(Plain-text document sources)
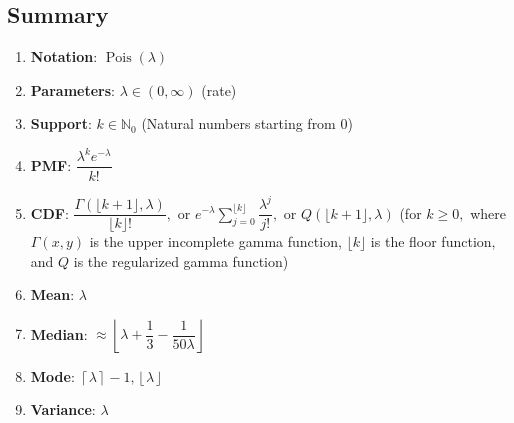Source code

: \subsection{Summary}

\begin{enumerate}
    \item \textbf{Notation}:
    $
         {\displaystyle \operatorname {Pois} (\lambda )}
    $
    \hfill \cite{wiki/Poisson_distribution}

    \item \textbf{Parameters}:
    ${\displaystyle \lambda \in (0,\infty )}$ (rate)
    \hfill \cite{wiki/Poisson_distribution}

    \item \textbf{Support}:
    ${\displaystyle k\in \mathbb {N} _{0}}$ (Natural numbers starting from $0$)
    \hfill \cite{wiki/Poisson_distribution}

    \item \textbf{PMF}:
    $
         {\displaystyle {\dfrac {\lambda ^{k}e^{-\lambda }}{k!}}}
    $
    \hfill \cite{wiki/Poisson_distribution}

    \item \textbf{CDF}:
    ${\displaystyle {\dfrac {\Gamma (\lfloor k+1\rfloor ,\lambda )}{\lfloor k\rfloor !}},}$ or
    ${\displaystyle e^{-\lambda }\sum _{j=0}^{\lfloor k\rfloor }{\dfrac {\lambda ^{j}}{j!}},}$ or
    ${\displaystyle Q(\lfloor k+1\rfloor ,\lambda )}$
    (for ${\displaystyle k\geq 0,}$ where ${\displaystyle \Gamma (x,y)}$ is the upper incomplete gamma function, ${\displaystyle \lfloor k\rfloor }$ is the floor function, and ${\displaystyle Q}$ is the regularized gamma function)
    \hfill \cite{wiki/Poisson_distribution}

    \item \textbf{Mean}:
    $
         {\displaystyle \lambda }
    $
    \hfill \cite{wiki/Poisson_distribution}

    \item \textbf{Median}:
    $
         {\displaystyle \approx \left\lfloor \lambda +{\dfrac {1}{3}}-{\dfrac {1}{50\lambda }}\right\rfloor }
    $
    \hfill \cite{wiki/Poisson_distribution}

    \item \textbf{Mode}:
    $
         {\displaystyle \left\lceil \lambda \right\rceil -1,\left\lfloor \lambda \right\rfloor }
    $
    \hfill \cite{wiki/Poisson_distribution}

    \item \textbf{Variance}:
    $
         {\displaystyle \lambda }
    $
    \hfill \cite{wiki/Poisson_distribution}


\end{enumerate}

== Try it ==
Where a line in the entries holds "rfloor", copy that line.

== Result of this exercise ==
    ${\displaystyle {\dfrac {\Gamma (\lfloor k+1\rfloor ,\lambda )}{\lfloor k\rfloor !}},}$ or
    ${\displaystyle e^{-\lambda }\sum _{j=0}^{\lfloor k\rfloor }{\dfrac {\lambda ^{j}}{j!}},}$ or
    ${\displaystyle Q(\lfloor k+1\rfloor ,\lambda )}$
    (for ${\displaystyle k\geq 0,}$ where ${\displaystyle \Gamma (x,y)}$ is the upper incomplete gamma function, ${\displaystyle \lfloor k\rfloor }$ is the floor function, and ${\displaystyle Q}$ is the regularized gamma function)
         {\displaystyle \approx \left\lfloor \lambda +{\dfrac {1}{3}}-{\dfrac {1}{50\lambda }}\right\rfloor }
         {\displaystyle \left\lceil \lambda \right\rceil -1,\left\lfloor \lambda \right\rfloor }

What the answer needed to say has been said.